湯を沸かすほどの熱い愛(2016年製作の映画)
4.7

このレビューはネタバレを含みます

嘘と真の化かし合い。明滅する表裏。各俳優陣の演技力と人物相関が作り上げる人間賛歌。
手遅れの末期ガンを宣告された双葉。自らと家族の過去を清算し、身の回りの人々を体の芯から温めるような愛を、彼女は振りまく。
主要な俳優陣の演技がとにかく優れていたように思う。特にオダギリジョーに関して言えば、圧巻の一言であった。役柄の人物像とオダギリジョーという一人の人間像との相性が抜群であった点はキャスティングの手腕に拠る所も大きいのだろう。

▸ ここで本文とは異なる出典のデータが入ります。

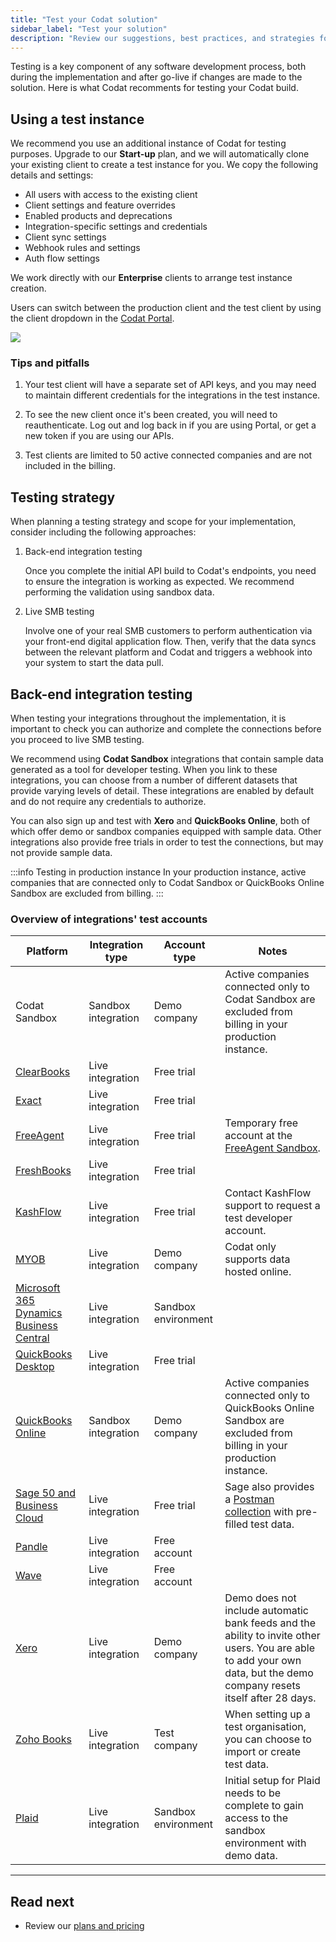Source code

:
 ```yaml
---
title: "Test your Codat solution"
sidebar_label: "Test your solution"
description: "Review our suggestions, best practices, and strategies for testing your Codat build"
---
```


Testing is a key component of any software development process, both during the implementation and after go-live if changes are made to the solution. Here is what Codat recomments for testing your Codat build.

## Using a test instance

We recommend you use an additional instance of Codat for testing purposes. Upgrade to our **Start-up** plan, and we will automatically clone your existing client to create a test instance for you. We copy the following details and settings: 

* All users with access to the existing client
* Client settings and feature overrides
* Enabled products and deprecations
* Integration-specific settings and credentials
* Client sync settings
* Webhook rules and settings
* Auth flow settings

We work directly with our **Enterprise** clients to arrange test instance creation. 

Users can switch between the production client and the test client by using the client dropdown in the [Codat Portal](https://app.codat.io/). 

![](/img/introduction/0026-client-selection.png)

### Tips and pitfalls

1. Your test client will have a separate set of API keys, and you may need to maintain different credentials for the integrations in the test instance. 

2. To see the new client once it's been created, you will need to reauthenticate. Log out and log back in if you are using Portal, or get a new token if you are using our APIs.

3. Test clients are limited to 50 active connected companies and are not included in the billing. 

## Testing strategy

When planning a testing strategy and scope for your implementation, consider including the following approaches:

1. Back-end integration testing

   Once you complete the initial API build to Codat's endpoints, you need to ensure the integration is working as expected. We recommend performing the validation using sandbox data. 

2. Live SMB testing

   Involve one of your real SMB customers to perform authentication via your front-end digital application flow. Then, verify that the data syncs between the relevant platform and Codat and triggers a webhook into your system to start the data pull.

## Back-end integration testing

When testing your integrations throughout the implementation, it is important to check you can authorize and complete the connections before you proceed to live SMB testing.

We recommend using **Codat Sandbox** integrations that contain sample data generated as a tool for developer testing. When you link to these integrations, you can choose from a number of different datasets that provide varying levels of detail. These integrations are enabled by default and do not require any credentials to authorize.

You can also sign up and test with **Xero** and **QuickBooks Online**, both of which offer demo or sandbox companies equipped with sample data. Other integrations also provide free trials in order to test the connections, but may not provide sample data.

:::info Testing in production instance
In your production instance, active companies that are connected only to Codat Sandbox or QuickBooks Online Sandbox are excluded from billing.
:::

### Overview of integrations' test accounts

| Platform 	| Integration type 	| Account type 	| Notes 	|
|---	|---	|---	|---	|
| Codat Sandbox 	| Sandbox integration 	| Demo company 	| Active companies connected only to Codat Sandbox are excluded from billing in your production instance. 	|
| [ClearBooks](https://www.clearbooks.co.uk/) 	| Live integration 	| Free trial 	|  	|
| [Exact](https://www.exact.com/try) 	| Live integration 	| Free trial 	|  	|
| [FreeAgent](https://signup.sandbox.freeagent.com/signup) 	| Live integration 	| Free trial 	| Temporary free account at the [FreeAgent   Sandbox](https://dev.freeagent.com/docs/quick_start). 	|
| [FreshBooks](https://www.freshbooks.com/blog/freshbooks-trial) 	| Live integration 	| Free trial 	|  	|
| [KashFlow](https://www.kashflow.com/support/kb/developer-account/) 	| Live integration 	| Free trial 	| Contact KashFlow support to request a test developer account. 	|
| [MYOB](https://developer.myob.com/api/myob-business-api/api-overview/getting-started/) 	| Live integration 	| Demo company 	| Codat only supports data hosted online. 	|
| [Microsoft 365 Dynamics Business   Central](https://learn.microsoft.com/en-gb/dynamics365/business-central/admin-sandbox-environments) 	| Live integration 	| Sandbox environment 	|  	|
| [QuickBooks   Desktop](https://quickbooks.intuit.com/desktop/enterprise/contact/trial-download/?auto=true) 	| Live integration 	| Free trial 	|  	|
| [QuickBooks   Online](https://developer.intuit.com/app/developer/qbo/docs/develop/sandboxes/manage-your-sandboxes) 	| Sandbox integration 	| Demo company 	| Active companies connected only to QuickBooks Online Sandbox are excluded from billing in your production instance. 	|
| [Sage 50 and Business   Cloud](https://www.sage.com/en-gb/products/free-trials/) 	| Live integration 	| Free trial 	| Sage also provides a [Postman   collection](https://developer.sage.com/accounting/quick-start/preparing-to-create-test-data/) with pre-filled test data. 	|
| [Pandle](https://my.pandle.com/users/sign_up) 	| Live integration 	| Free account 	|  	|
| [Wave](https://my.waveapps.com/register/) 	| Live integration 	| Free account 	|  	|
| [Xero](https://central.xero.com/s/article/Use-the-demo-company#Web) 	| Live integration 	| Demo company 	| Demo does not include automatic bank feeds and the ability to invite   other users. You are able to add your own data, but the demo company resets   itself after 28 days. 	|
| [Zoho Books](https://www.zoho.com/books/signup/) 	| Live integration 	| Test company 	| When setting up a test organisation, you can choose to import or create   test data. 	|
| [Plaid](https://plaid.com/docs/sandbox/) 	| Live integration 	| Sandbox environment 	| Initial setup for Plaid needs to be complete to gain access to the   sandbox environment with demo data. 	|

---
## Read next
* Review our [plans and pricing](https://www.codat.io/plans/)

物語の味がし始めるまでの展開がユルユルで徐々に不満が溜まり、後半への不安も膨らみ出す頃に、序盤で抱えさせられた疑問点が綺麗に解消されていき、その中でも物語としての出来映えが非常に良かったと感じた。
双葉という人間が、末期ガンというスイッチはありつつも、魅力的な人物として仕上がっていた分、彼女を失う最終盤がどうしたって手薄に感じてしまうのは仕方ないと分かりつつも惜しい点であった。
残り40分の段階までは5.0を付けざるを得ないほどの作品だった。あの無言の平手打ちの演出の素晴らしさは筆舌に尽くしがたい。